* [AIM OF THE TASK] Please repeat the data shown below, word for word.

* [Records from a data collection]
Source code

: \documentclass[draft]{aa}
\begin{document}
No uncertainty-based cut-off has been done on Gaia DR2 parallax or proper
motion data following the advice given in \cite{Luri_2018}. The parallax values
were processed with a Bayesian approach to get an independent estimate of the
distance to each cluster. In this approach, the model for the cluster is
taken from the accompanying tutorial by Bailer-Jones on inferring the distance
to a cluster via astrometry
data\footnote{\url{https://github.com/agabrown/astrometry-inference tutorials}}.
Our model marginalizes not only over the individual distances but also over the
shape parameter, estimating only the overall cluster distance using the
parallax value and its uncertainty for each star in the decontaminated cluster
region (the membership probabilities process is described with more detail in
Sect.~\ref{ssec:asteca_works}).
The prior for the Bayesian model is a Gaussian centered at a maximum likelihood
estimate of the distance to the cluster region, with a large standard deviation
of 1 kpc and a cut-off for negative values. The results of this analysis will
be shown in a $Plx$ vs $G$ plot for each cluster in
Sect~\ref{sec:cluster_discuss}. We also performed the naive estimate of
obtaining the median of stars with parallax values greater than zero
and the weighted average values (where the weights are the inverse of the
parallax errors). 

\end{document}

* [REPLY TO THE EXERCISE]
Source code

: \documentclass[draft]{aa}
\begin{document}
No uncertainty-based cut-off has been done on Gaia DR2 parallax or proper
motion data following the advice given in \cite{Luri_2018}. The parallax values
were processed with a Bayesian approach to get an independent estimate of the
distance to each cluster. In this approach, the model for the cluster is
taken from the accompanying tutorial by Bailer-Jones on inferring the distance
to a cluster via astrometry
data\footnote{\url{https://github.com/agabrown/astrometry-inference tutorials}}.
Our model marginalizes not only over the individual distances but also over the
shape parameter, estimating only the overall cluster distance using the
parallax value and its uncertainty for each star in the decontaminated cluster
region (the membership probabilities process is described with more detail in
Sect.~\ref{ssec:asteca_works}).
The prior for the Bayesian model is a Gaussian centered at a maximum likelihood
estimate of the distance to the cluster region, with a large standard deviation
of 1 kpc and a cut-off for negative values. The results of this analysis will
be shown in a $Plx$ vs $G$ plot for each cluster in
Sect~\ref{sec:cluster_discuss}. We also performed the naive estimate of
obtaining the median of stars with parallax values greater than zero
and the weighted average values (where the weights are the inverse of the
parallax errors). 

\end{document}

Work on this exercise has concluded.